[Data excerpts]
•••

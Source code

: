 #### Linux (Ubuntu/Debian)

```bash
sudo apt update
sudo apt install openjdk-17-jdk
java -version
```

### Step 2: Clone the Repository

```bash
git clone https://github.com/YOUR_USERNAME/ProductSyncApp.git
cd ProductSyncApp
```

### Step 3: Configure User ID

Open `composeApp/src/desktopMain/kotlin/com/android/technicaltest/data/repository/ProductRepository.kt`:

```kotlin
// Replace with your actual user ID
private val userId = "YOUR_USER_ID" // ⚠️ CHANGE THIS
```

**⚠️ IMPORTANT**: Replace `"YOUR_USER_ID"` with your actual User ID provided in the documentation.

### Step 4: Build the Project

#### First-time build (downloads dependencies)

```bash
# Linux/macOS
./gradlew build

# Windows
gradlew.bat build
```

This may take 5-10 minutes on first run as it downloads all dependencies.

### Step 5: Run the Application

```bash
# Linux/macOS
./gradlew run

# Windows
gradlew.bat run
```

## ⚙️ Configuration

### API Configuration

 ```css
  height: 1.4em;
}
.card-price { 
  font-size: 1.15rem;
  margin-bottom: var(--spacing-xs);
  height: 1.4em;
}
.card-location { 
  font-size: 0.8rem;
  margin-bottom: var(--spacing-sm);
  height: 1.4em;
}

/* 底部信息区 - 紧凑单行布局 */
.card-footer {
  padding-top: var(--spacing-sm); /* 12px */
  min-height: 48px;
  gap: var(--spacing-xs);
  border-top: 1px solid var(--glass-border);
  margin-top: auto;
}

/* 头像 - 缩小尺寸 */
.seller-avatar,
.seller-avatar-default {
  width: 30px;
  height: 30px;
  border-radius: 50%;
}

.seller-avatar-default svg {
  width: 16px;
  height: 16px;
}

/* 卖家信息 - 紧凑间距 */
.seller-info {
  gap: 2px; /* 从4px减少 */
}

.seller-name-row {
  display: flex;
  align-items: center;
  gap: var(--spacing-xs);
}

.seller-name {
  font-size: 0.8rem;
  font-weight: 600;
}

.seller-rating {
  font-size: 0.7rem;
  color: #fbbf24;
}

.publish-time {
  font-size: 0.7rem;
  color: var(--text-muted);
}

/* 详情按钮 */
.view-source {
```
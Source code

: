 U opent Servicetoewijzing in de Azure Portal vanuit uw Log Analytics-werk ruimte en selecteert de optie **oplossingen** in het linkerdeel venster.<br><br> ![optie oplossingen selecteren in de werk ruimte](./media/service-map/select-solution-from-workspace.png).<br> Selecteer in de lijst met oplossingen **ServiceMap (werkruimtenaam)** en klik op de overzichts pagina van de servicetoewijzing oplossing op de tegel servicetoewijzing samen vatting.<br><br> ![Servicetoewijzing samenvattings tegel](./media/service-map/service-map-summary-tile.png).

•••

Work required:
If a line in the entries holds the string "card", copy it.

Exercise response:
.card-price { 
.card-location { 
.card-footer {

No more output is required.